In the present invention, in the composition of the high boiling residue, when the trinitrile mixture is less than 80% by mass, for example, a low boiling point component such as adiponitrile that has not been removed and a high boiling point component as necessary are added. Further distillation may be carried out once or more for the purpose of removal, and as a result, a trinitrile mixture having a trinitrile compound content of 80% by mass or more may be obtained. As a further distillation method, for example, a molecular distillation method or a thin film distillation method described in JP-A-62-270550 can be preferably used. In addition, if necessary, for the purpose of adjusting the content of the trinitrile compound to 80% by mass or more, the high boiling residue is extracted with a solvent that selectively dissolves the trinitrile compound, and then extracted in a subsequent step. The trinitrile mixture may be obtained by removing the solvent.

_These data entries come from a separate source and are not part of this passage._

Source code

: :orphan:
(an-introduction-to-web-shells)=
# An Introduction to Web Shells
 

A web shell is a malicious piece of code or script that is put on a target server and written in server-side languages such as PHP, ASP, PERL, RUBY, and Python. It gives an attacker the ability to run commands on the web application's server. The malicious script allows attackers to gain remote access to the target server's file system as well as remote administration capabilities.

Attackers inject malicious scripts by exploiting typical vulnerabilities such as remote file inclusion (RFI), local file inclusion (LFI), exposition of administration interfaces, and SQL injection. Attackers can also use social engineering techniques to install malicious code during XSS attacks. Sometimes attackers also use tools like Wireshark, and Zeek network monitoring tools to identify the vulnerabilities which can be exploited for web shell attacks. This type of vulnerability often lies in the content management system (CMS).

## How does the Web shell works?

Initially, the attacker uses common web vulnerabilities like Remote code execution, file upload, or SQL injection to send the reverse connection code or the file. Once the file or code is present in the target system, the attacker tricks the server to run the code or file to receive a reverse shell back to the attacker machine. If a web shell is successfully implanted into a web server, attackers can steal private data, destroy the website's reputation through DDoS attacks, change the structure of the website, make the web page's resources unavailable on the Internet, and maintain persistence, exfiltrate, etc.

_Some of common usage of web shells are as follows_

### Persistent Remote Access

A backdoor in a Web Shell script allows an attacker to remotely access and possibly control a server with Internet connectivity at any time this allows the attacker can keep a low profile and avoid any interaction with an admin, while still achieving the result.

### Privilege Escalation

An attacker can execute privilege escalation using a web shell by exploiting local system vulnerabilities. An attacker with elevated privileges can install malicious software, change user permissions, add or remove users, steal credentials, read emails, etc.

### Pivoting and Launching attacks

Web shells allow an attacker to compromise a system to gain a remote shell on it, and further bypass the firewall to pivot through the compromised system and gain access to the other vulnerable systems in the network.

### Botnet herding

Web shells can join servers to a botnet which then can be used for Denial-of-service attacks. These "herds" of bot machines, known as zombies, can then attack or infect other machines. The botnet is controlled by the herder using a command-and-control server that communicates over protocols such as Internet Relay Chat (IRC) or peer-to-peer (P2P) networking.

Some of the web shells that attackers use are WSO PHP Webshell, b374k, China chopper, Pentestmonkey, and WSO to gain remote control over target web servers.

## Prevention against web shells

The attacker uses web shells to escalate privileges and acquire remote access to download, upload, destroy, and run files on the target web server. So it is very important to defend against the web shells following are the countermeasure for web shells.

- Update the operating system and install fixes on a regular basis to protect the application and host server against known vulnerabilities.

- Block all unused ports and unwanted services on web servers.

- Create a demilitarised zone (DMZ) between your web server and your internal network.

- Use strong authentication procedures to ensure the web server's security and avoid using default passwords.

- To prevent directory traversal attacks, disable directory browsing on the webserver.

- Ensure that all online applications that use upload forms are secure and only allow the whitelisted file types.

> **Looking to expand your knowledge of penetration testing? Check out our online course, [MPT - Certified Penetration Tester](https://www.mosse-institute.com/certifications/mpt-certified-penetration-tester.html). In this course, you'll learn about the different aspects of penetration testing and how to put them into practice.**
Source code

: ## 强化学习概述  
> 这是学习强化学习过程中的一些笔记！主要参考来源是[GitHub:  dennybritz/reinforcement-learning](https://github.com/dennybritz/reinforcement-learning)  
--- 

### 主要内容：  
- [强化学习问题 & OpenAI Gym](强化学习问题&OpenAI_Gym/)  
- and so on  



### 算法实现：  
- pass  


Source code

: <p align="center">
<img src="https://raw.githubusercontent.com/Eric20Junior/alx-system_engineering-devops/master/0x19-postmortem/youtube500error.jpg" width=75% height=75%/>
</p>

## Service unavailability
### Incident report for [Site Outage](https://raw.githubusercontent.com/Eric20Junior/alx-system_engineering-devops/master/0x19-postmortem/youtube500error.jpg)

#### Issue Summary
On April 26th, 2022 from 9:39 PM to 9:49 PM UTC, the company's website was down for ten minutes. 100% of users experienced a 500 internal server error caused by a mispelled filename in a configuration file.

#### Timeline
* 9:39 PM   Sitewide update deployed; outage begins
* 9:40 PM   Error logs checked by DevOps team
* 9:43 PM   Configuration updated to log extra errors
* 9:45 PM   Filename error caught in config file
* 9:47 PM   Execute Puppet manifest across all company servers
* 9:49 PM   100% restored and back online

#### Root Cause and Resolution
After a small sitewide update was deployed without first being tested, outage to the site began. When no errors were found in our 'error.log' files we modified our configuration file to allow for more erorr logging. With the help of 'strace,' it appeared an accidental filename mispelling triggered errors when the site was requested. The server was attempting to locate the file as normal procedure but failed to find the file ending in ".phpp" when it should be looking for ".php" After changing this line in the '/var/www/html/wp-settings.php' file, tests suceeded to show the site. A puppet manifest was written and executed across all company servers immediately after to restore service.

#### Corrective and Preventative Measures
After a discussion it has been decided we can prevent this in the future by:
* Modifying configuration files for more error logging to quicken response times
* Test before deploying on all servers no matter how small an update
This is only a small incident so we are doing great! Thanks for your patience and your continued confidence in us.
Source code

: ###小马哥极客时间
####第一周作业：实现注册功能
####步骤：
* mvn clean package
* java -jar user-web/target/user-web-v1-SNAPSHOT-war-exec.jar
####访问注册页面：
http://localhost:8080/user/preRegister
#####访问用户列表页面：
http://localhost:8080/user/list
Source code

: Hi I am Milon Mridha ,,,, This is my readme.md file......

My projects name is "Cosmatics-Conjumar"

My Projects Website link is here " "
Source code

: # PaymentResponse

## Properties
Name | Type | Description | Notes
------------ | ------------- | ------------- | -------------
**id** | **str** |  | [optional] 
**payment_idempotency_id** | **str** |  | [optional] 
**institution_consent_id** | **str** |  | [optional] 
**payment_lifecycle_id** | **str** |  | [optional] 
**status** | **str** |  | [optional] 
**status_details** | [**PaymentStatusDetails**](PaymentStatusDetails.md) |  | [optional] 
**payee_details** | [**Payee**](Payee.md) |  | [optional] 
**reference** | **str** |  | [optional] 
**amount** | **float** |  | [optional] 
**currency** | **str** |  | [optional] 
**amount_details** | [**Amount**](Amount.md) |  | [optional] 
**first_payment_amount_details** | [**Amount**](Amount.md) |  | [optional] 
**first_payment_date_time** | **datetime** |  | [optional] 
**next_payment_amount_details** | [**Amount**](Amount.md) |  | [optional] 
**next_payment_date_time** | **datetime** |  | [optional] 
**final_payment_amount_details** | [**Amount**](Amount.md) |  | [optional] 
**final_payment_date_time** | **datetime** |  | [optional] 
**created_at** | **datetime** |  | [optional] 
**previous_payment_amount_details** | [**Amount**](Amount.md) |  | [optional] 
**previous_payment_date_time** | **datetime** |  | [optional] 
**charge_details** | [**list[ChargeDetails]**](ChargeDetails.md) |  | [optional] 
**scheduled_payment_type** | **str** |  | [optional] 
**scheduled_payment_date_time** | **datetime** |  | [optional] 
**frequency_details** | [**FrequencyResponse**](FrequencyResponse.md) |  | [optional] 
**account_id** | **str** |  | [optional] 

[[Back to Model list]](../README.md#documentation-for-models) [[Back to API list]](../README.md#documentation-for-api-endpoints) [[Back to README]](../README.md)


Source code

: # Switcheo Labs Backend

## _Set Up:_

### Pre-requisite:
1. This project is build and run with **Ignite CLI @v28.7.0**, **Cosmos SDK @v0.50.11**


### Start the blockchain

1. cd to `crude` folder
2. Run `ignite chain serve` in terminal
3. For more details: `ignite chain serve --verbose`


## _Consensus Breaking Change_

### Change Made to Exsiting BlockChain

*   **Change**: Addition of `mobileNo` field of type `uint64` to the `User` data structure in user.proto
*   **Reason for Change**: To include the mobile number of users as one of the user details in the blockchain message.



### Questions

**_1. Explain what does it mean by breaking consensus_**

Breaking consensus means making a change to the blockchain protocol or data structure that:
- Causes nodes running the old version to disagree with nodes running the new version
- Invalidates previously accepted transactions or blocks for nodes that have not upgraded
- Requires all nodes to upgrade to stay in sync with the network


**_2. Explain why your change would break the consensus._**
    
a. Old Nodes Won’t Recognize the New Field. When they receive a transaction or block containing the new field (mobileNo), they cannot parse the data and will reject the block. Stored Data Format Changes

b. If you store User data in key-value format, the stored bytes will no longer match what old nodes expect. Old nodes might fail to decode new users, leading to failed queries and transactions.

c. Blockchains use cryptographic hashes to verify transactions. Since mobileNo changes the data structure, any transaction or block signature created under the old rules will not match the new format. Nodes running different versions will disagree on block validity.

The 1,3,6-hexanetricarboxylic acid of the present invention is obtained by hydrolyzing the above-described trinitrile mixture with an alkali or an acid in the presence of water or alcohol. Next, the hydrolysis used in the present invention will be described. The above-mentioned alkali used for hydrolysis is a compound that exhibits alkalinity in an aqueous solution, and examples thereof include an alkali metal compound, an alkaline earth metal compound, and a nitrogen compound.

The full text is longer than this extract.